● **GOAL OF THE EXERCISE**:
Without including any pictures, copy each entry below exactly.

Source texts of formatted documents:
::::

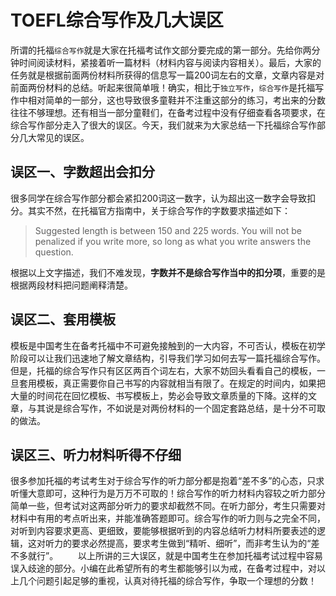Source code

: # TOEFL综合写作及几大误区
所谓的托福`综合写作`就是大家在托福考试作文部分要完成的第一部分。先给你两分钟时间阅读材料，紧接着听一篇材料（材料内容与阅读内容相关）。最后，大家的任务就是根据前面两份材料所获得的信息写一篇200词左右的文章，文章内容是对前面两份材料的总结。听起来很简单哦！确实，相比于`独立写作`，`综合写作`是托福写作中相对简单的一部分，这也导致很多童鞋并不注重这部分的练习，考出来的分数往往不够理想。还有相当一部分童鞋们，在备考过程中没有仔细查看各项要求，在综合写作部分走入了很大的误区。今天，我们就来为大家总结一下托福综合写作部分几大常见的误区。

## 误区一、字数超出会扣分
很多同学在综合写作部分都会紧扣200词这一数字，认为超出这一数字会导致扣分。其实不然，在托福官方指南中，关于综合写作的字数要求描述如下：
>Suggested length is between 150 and 225 words. You will not be penalized if you write more, so long as what you write answers the question.

根据以上文字描述，我们不难发现，**字数并不是综合写作当中的扣分项**，重要的是根据两段材料把问题阐释清楚。

## 误区二、套用模板
模板是中国考生在备考托福中不可避免接触到的一大内容，不可否认，模板在初学阶段可以让我们迅速地了解文章结构，引导我们学习如何去写一篇托福综合写作。但是，托福的综合写作只有区区两百个词左右，大家不妨回头看看自己的模板，一旦套用模板，真正需要你自己书写的内容就相当有限了。在规定的时间内，如果把大量的时间花在回忆模板、书写模板上，势必会导致文章质量的下降。这样的文章，与其说是综合写作，不如说是对两份材料的一个固定套路总结，是十分不可取的做法。

## 误区三、听力材料听得不仔细
很多参加托福的考试考生对于综合写作的听力部分都是抱着“差不多”的心态，只求听懂大意即可，这种行为是万万不可取的！综合写作的听力材料内容较之听力部分简单一些，但考试对这两部分听力的要求却截然不同。在听力部分，考生只需要对材料中有用的考点听出来，并能准确答题即可。综合写作的听力则与之完全不同，对听到内容要求更高、更细致，要能够根据听到的内容总结听力材料所要表述的逻辑，这对听力的要求必然提高，要求考生做到“精听、细听”，而非考生认为的“差不多就行”。
　　以上所讲的三大误区，就是中国考生在参加托福考试过程中容易误入歧途的部分。小编在此希望所有的考生都能够引以为戒，在备考过程中，对以上几个问题引起足够的重视，认真对待托福的综合写作，争取一个理想的分数！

::::

● **REPLY TO THE TASK**:
Source code

: # TOEFL综合写作及几大误区
所谓的托福`综合写作`就是大家在托福考试作文部分要完成的第一部分。先给你两分钟时间阅读材料，紧接着听一篇材料（材料内容与阅读内容相关）。最后，大家的任务就是根据前面两份材料所获得的信息写一篇200词左右的文章，文章内容是对前面两份材料的总结。听起来很简单哦！确实，相比于`独立写作`，`综合写作`是托福写作中相对简单的一部分，这也导致很多童鞋并不注重这部分的练习，考出来的分数往往不够理想。还有相当一部分童鞋们，在备考过程中没有仔细查看各项要求，在综合写作部分走入了很大的误区。今天，我们就来为大家总结一下托福综合写作部分几大常见的误区。

## 误区一、字数超出会扣分
很多同学在综合写作部分都会紧扣200词这一数字，认为超出这一数字会导致扣分。其实不然，在托福官方指南中，关于综合写作的字数要求描述如下：
>Suggested length is between 150 and 225 words. You will not be penalized if you write more, so long as what you write answers the question.

根据以上文字描述，我们不难发现，**字数并不是综合写作当中的扣分项**，重要的是根据两段材料把问题阐释清楚。

## 误区二、套用模板
模板是中国考生在备考托福中不可避免接触到的一大内容，不可否认，模板在初学阶段可以让我们迅速地了解文章结构，引导我们学习如何去写一篇托福综合写作。但是，托福的综合写作只有区区两百个词左右，大家不妨回头看看自己的模板，一旦套用模板，真正需要你自己书写的内容就相当有限了。在规定的时间内，如果把大量的时间花在回忆模板、书写模板上，势必会导致文章质量的下降。这样的文章，与其说是综合写作，不如说是对两份材料的一个固定套路总结，是十分不可取的做法。

## 误区三、听力材料听得不仔细
很多参加托福的考试考生对于综合写作的听力部分都是抱着“差不多”的心态，只求听懂大意即可，这种行为是万万不可取的！综合写作的听力材料内容较之听力部分简单一些，但考试对这两部分听力的要求却截然不同。在听力部分，考生只需要对材料中有用的考点听出来，并能准确答题即可。综合写作的听力则与之完全不同，对听到内容要求更高、更细致，要能够根据听到的内容总结听力材料所要表述的逻辑，这对听力的要求必然提高，要求考生做到“精听、细听”，而非考生认为的“差不多就行”。
　　以上所讲的三大误区，就是中国考生在参加托福考试过程中容易误入歧途的部分。小编在此希望所有的考生都能够引以为戒，在备考过程中，对以上几个问题引起足够的重视，认真对待托福的综合写作，争取一个理想的分数！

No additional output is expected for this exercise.